My first experience with Community Theater started back in Tennessee in 1972. I had left public television in Minnesota to spread my wings in the Deep South.

WTCI Television

Me at WTCI Television

It was a crazy time because I found myself labeled a damned Yankee in King Conservative’s Court. The southern attitudes and prejudices against the north were still very much alive when I arrived as the new production manager at a public television station in Chattanooga, Tennessee.


I loved the city itself, the people, the surrounding area, new friends we met and our weekend jaunts around the south. My work experience should have held me in respect among my peers. Unfortunately it was my northern linage that did me in. The stations production crew was as prejudiced and unwelcoming to northerners as anything I’d ever experienced.

Playbills


Fortunately the Chattanooga Little Theater became my refuge. It was a welcoming respite from the bigotry and ignorance I experienced at work. I crewed on the first play of the season and then acted in three more. Around the end of our fourth play I had been offered a new job in Maryland and my brief, ever exciting career as a thespian came to a sudden halt. But not without some interesting observations.

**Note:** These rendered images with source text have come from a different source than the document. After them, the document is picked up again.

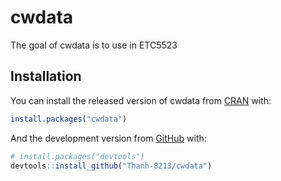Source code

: 
<!-- README.md is generated from README.Rmd. Please edit that file -->

# cwdata

<!-- badges: start -->

<!-- badges: end -->

The goal of cwdata is to use in ETC5523

## Installation

You can install the released version of cwdata from
[CRAN](https://CRAN.R-project.org) with:

``` r
install.packages("cwdata")
```

And the development version from [GitHub](https://github.com/) with:

``` r
# install.packages("devtools")
devtools::install_github("Thanh-8213/cwdata")
```
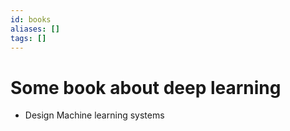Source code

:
 ```yaml
---
id: books
aliases: []
tags: []
---
```


# Some book about deep learning

- Design Machine learning systems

'How the Other Half Lives'

Cast of 'Catch 22'

I observed there’s a latent thespian in many of us. But some take it far more seriously than others. I was of the latter party. It was a challenge. I was and still am an introvert so the bright lights, grease paint and applause did little to sooth my nervousness and fright on stage.

I think a lot of those actors found their true selves on stage. Much like politicians whose only claim to fame is their small town title, these folks truly embraced their new pretend persona. It made them feel accomplished and whole and fulfilled. I never reached that level of self-satisfaction. I was always more interested in the story-telling aspect of the theater and not the acting part of it.

In this new incarnation as a playwright, I hope to be working with the RAAC Artistic Directors, programming chair and Senior Theater Development Chair. I hope it will be a collaborative effort in which we can create a wonderful experience for those seniors and a fun time for all who attend their first performance early next year.

Some of those seniors may ‘see the elephant’ while others might ‘hear the owl.’ But either way, vision or not, it will be a great experience for all of them. Not for the racing hearts or sweaty palms and memory-challenges but simply because when called upon they answered the call. They took a chance and risked the fear and trepidation for a chance to do something challenging, something exhilarating, something that many of their colleagues could only hope to accomplish. Not a bad legacy in one’s twilight years.

My Tabernacle


For me it’ll be just another jump-start to add to my work load back in Palm Springs and hopefully land a production there as well. Either way, produced or not, writing plays continues to be fodder for my over-active imagination and a wonderful excuse to keep body and mind active and moving.


And always on the lookout for the elephant and the owl.